Awhile back when I was in love with this world I wrote if you see the same moon as I see tonight how far are you from me anyway. Though tonight I realize that I just didn’t understand the case. I wanted the world so I was spending my nights all awake. Its like there was a need to win because all around me there was a race. When you find everyone running around you …you start searching for support. That’s when you fall in love with things and people who are riding the same boat. You start depending on them and they become your hope. As the attachment grows through it you see the light. You see it everywhere in the sun or moon and everything nice. Then all of a sudden something breaks… its a shock at first then it happens again and again. That attachment is breaking…
At night when I lay in bed, sleep took over me and I ignored all the blessings around me so I forgot Him. In the morning I was late and in rush forgetting who gave me another day to live so I forgot Him. At lunch I had so many plans ignoring that I have food in front of me that many don’t have so I forgot Him. I craved something and the next moment someone else brought it for me, I got over excited forgetting the One who knows my heart so I forgot Him. I was sick and spent those uncomfortable nights laying awake, then I got better and continued with my life forgetting who cured me so I forgot Him. I gave myself a cut by mistake and couldn’t use that hand for days, I took the bandage off and it was healed…I didn’t give a thought to who healed it so again I forgot Him. People treated me unfairly and I stayed quiet even when I was right… who gave me that patience I didn’t question so I forgot Him. I had so many things that needed to be done all in one day… at the end of the day I had it all done not giving a thought to how my day went so productive so I forgot Him. Others praised me for something, I smiled taking the credit and that moment I forgot Him. I achieved so much in my life I looked around me and still complained and I forgot Him. Some said I inspire them … I didn’t give a thought to who inspires me and that moment once again I forgot Him. I wanted something so badly but I didn’t ask for it, He still gave it to me and Yet I forgot Him. I had a roof over me. food to eat, bed to sleep and a family that loved me yet I still desired other things so I forgot Him.
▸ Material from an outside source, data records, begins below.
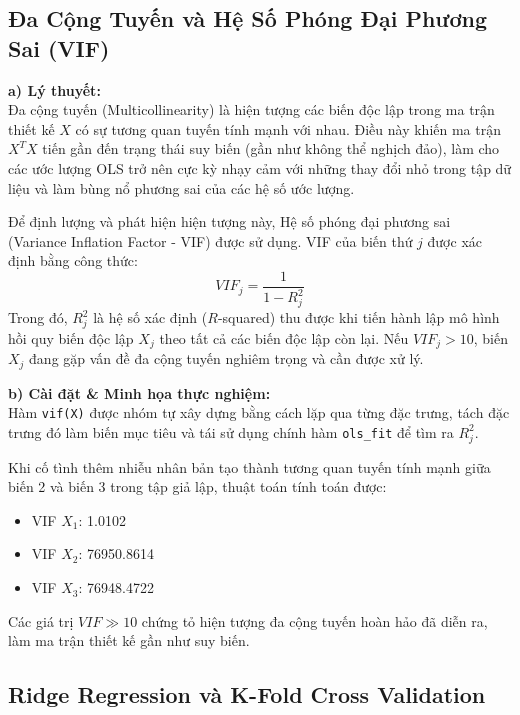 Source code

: \documentclass[12pt,a4paper]{article}
\begin{document}
\subsection{Đa Cộng Tuyến và Hệ Số Phóng Đại Phương Sai (VIF)}

\textbf{a) Lý thuyết:} \\
Đa cộng tuyến (Multicollinearity) là hiện tượng các biến độc lập trong ma trận thiết kế $X$ có sự tương quan tuyến tính mạnh với nhau. Điều này khiến ma trận $X^T X$ tiến gần đến trạng thái suy biến (gần như không thể nghịch đảo), làm cho các ước lượng OLS trở nên cực kỳ nhạy cảm với những thay đổi nhỏ trong tập dữ liệu và làm bùng nổ phương sai của các hệ số ước lượng.

Để định lượng và phát hiện hiện tượng này, Hệ số phóng đại phương sai (Variance Inflation Factor - VIF) được sử dụng. VIF của biến thứ $j$ được xác định bằng công thức:
\begin{equation}
    VIF_j = \frac{1}{1 - R_j^2}
\end{equation}
Trong đó, $R_j^2$ là hệ số xác định ($R$-squared) thu được khi tiến hành lập mô hình hồi quy biến độc lập $X_j$ theo tất cả các biến độc lập còn lại. Nếu $VIF_j > 10$, biến $X_j$ đang gặp vấn đề đa cộng tuyến nghiêm trọng và cần được xử lý.

\textbf{b) Cài đặt \& Minh họa thực nghiệm:} \\
Hàm \texttt{vif(X)} được nhóm tự xây dựng bằng cách lặp qua từng đặc trưng, tách đặc trưng đó làm biến mục tiêu và tái sử dụng chính hàm \texttt{ols\_fit} để tìm ra $R_j^2$. 

Khi cố tình thêm nhiễu nhân bản tạo thành tương quan tuyến tính mạnh giữa biến 2 và biến 3 trong tập giả lập, thuật toán tính toán được:
\begin{itemize}
    \item VIF $X_1$: 1.0102
    \item VIF $X_2$: 76950.8614
    \item VIF $X_3$: 76948.4722
\end{itemize}
Các giá trị $VIF \gg 10$ chứng tỏ hiện tượng đa cộng tuyến hoàn hảo đã diễn ra, làm ma trận thiết kế gần như suy biến.

\subsection{Ridge Regression và K-Fold Cross Validation}
\end{document}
I am ashamed that I forgot Him. I question myself why I forgot Him? He knows that I forgot Him. And He still gave me so much more than I asked for and didn’t leave a thing. Oh how big is our sin that we forgot Him?
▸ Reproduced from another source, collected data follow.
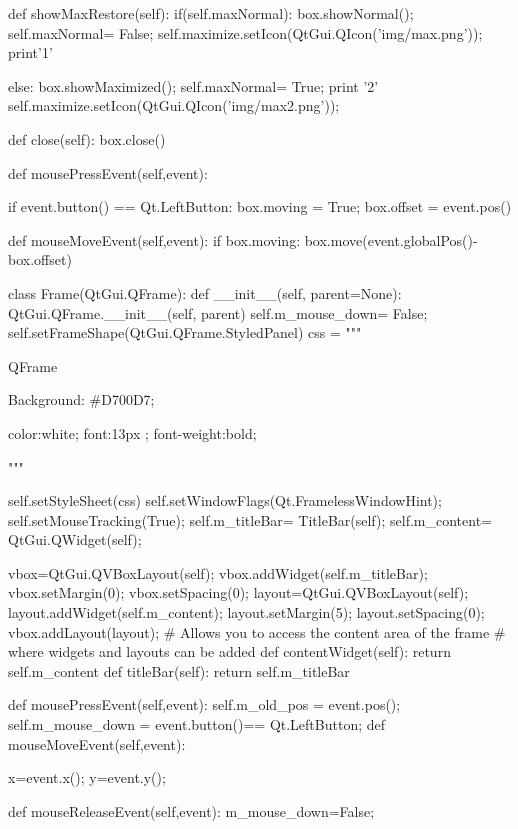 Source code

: \begin{python}
    def showMaxRestore(self):
        if(self.maxNormal):
            box.showNormal();
            self.maxNormal= False;
            self.maximize.setIcon(QtGui.QIcon('img/max.png'));
            print'1'

        else:
            box.showMaximized();
            self.maxNormal=  True;
            print '2'
            self.maximize.setIcon(QtGui.QIcon('img/max2.png'));

    def close(self):
        box.close()

    def mousePressEvent(self,event):

        if event.button() == Qt.LeftButton:
            box.moving = True; box.offset = event.pos()

    def mouseMoveEvent(self,event):
        if box.moving: box.move(event.globalPos()-box.offset)


class Frame(QtGui.QFrame):
    def __init__(self, parent=None):
        QtGui.QFrame.__init__(self, parent)
        self.m_mouse_down= False;
        self.setFrameShape(QtGui.QFrame.StyledPanel)
        css = """

QFrame

{
Background:  #D700D7;


color:white;
font:13px ;
font-weight:bold;

}


"""


        self.setStyleSheet(css) 
        self.setWindowFlags(Qt.FramelessWindowHint);
        self.setMouseTracking(True);
        self.m_titleBar= TitleBar(self);
        self.m_content= QtGui.QWidget(self);

        vbox=QtGui.QVBoxLayout(self);
        vbox.addWidget(self.m_titleBar);
        vbox.setMargin(0);
        vbox.setSpacing(0);
        layout=QtGui.QVBoxLayout(self);
        layout.addWidget(self.m_content);
        layout.setMargin(5);
        layout.setSpacing(0);
        vbox.addLayout(layout);
        # Allows you to access the content area of the frame
        # where widgets and layouts can be added
    def contentWidget(self):
        return self.m_content
    def titleBar(self):
        return self.m_titleBar

    def mousePressEvent(self,event):
        self.m_old_pos = event.pos();
        self.m_mouse_down = event.button()== Qt.LeftButton;
    def mouseMoveEvent(self,event):

        x=event.x();
        y=event.y();

    def mouseReleaseEvent(self,event):
        m_mouse_down=False;





\end{python}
How I spent my weekend and where my thoughts led me to think about the differences…
If someone came down today to give you a $5 bill. Would you feel the same happiness as a beggar sitting on the street and the same thrill? If like some people we had only one water bottle to drink, would we still waste it and not care about those spills. If we had almost nothing to eat… would we care about others first or our stomachs we would still want to fill?
The thought is that it is not easy to put your hands out in front of someone. The people who do it, there are probably many times they want to get up from that spot and run. They ask each person that passes by and we all sometimes ignore because we have ‘better’ things that need to be done. We often have those thoughts that why can’t they get up and go do something, it is not like they can’t do none? They loose their self respect doing this and their shoulders probably weigh a ton. And we pass by telling ourselves, turn your face to the other side hun.
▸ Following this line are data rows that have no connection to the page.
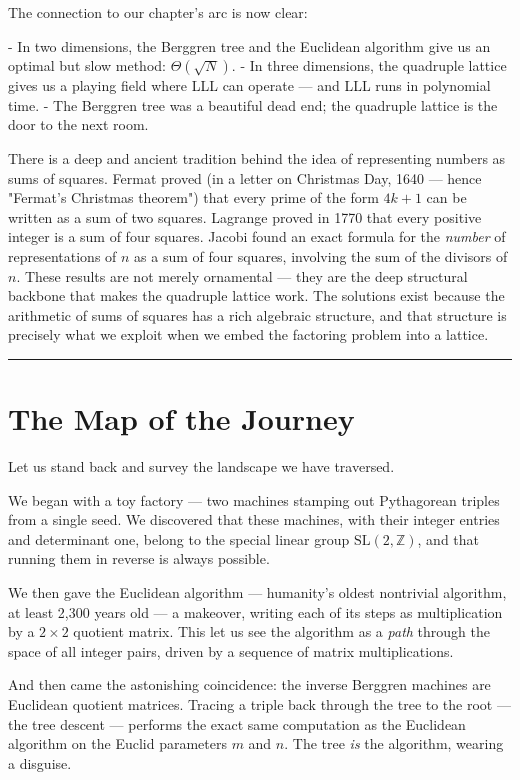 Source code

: \documentclass[12pt, letterpaper, openany]{book}
\theoremstyle{definition}
\theoremstyle{remark}
\begin{document}
The connection to our chapter's arc is now clear:

- In two dimensions, the Berggren tree and the Euclidean algorithm give us an optimal but slow method: $\Theta(\sqrt{N})$.
- In three dimensions, the quadruple lattice gives us a playing field where LLL can operate --- and LLL runs in polynomial time.
- The Berggren tree was a beautiful dead end; the quadruple lattice is the door to the next room.

There is a deep and ancient tradition behind the idea of representing numbers as sums of squares. Fermat proved (in a letter on Christmas Day, 1640 --- hence "Fermat's Christmas theorem") that every prime of the form $4k + 1$ can be written as a sum of two squares. Lagrange proved in 1770 that every positive integer is a sum of four squares. Jacobi found an exact formula for the \textit{number} of representations of $n$ as a sum of four squares, involving the sum of the divisors of $n$. These results are not merely ornamental --- they are the deep structural backbone that makes the quadruple lattice work. The solutions exist because the arithmetic of sums of squares has a rich algebraic structure, and that structure is precisely what we exploit when we embed the factoring problem into a lattice.


\bigskip\noindent\rule{\textwidth}{0.4pt}\bigskip



\section*{The Map of the Journey}


Let us stand back and survey the landscape we have traversed.

We began with a toy factory --- two machines stamping out Pythagorean triples from a single seed. We discovered that these machines, with their integer entries and determinant one, belong to the special linear group $\mathrm{SL}(2, \mathbb{Z})$, and that running them in reverse is always possible.

We then gave the Euclidean algorithm --- humanity's oldest nontrivial algorithm, at least 2,300 years old --- a makeover, writing each of its steps as multiplication by a $2 \times 2$ quotient matrix. This let us see the algorithm as a \textit{path} through the space of all integer pairs, driven by a sequence of matrix multiplications.

And then came the astonishing coincidence: the inverse Berggren machines are Euclidean quotient matrices. Tracing a triple back through the tree to the root --- the tree descent --- performs the exact same computation as the Euclidean algorithm on the Euclid parameters $m$ and $n$. The tree \textit{is} the algorithm, wearing a disguise.
\end{document}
Poor people are often the most generous, they say. Perhaps if they get a lot of wealth, they might change today. They might even start having the same thoughts that we have sometimes and think of them in the same way. So I guess it is the wealth in the end that gets the blame? We change because we have some dollars in our hands, such a shame. Truly in a second we can fly and fall down on the ground, that is this world’s game. The differences we create between ourselves are just the starting flames. What is our aim? Do we want to be well-known, have all that money and the fame? Or are we the humble and generous ones, is that how people remember us and know our name?
Getting inspired by these yummy ice cream truffles on a rainy day.
It is hard for us to face rejection. Because around us we want no negativity and from others always want to see affection. There are many times we don’t even want something but when we get rejected by it we want to compete. Why didn’t I get selected, Why didn’t they pick me… that wanting of always being on top and others we want to beat. Not realizing that we got rejected by this because there is something better waiting for us down the street.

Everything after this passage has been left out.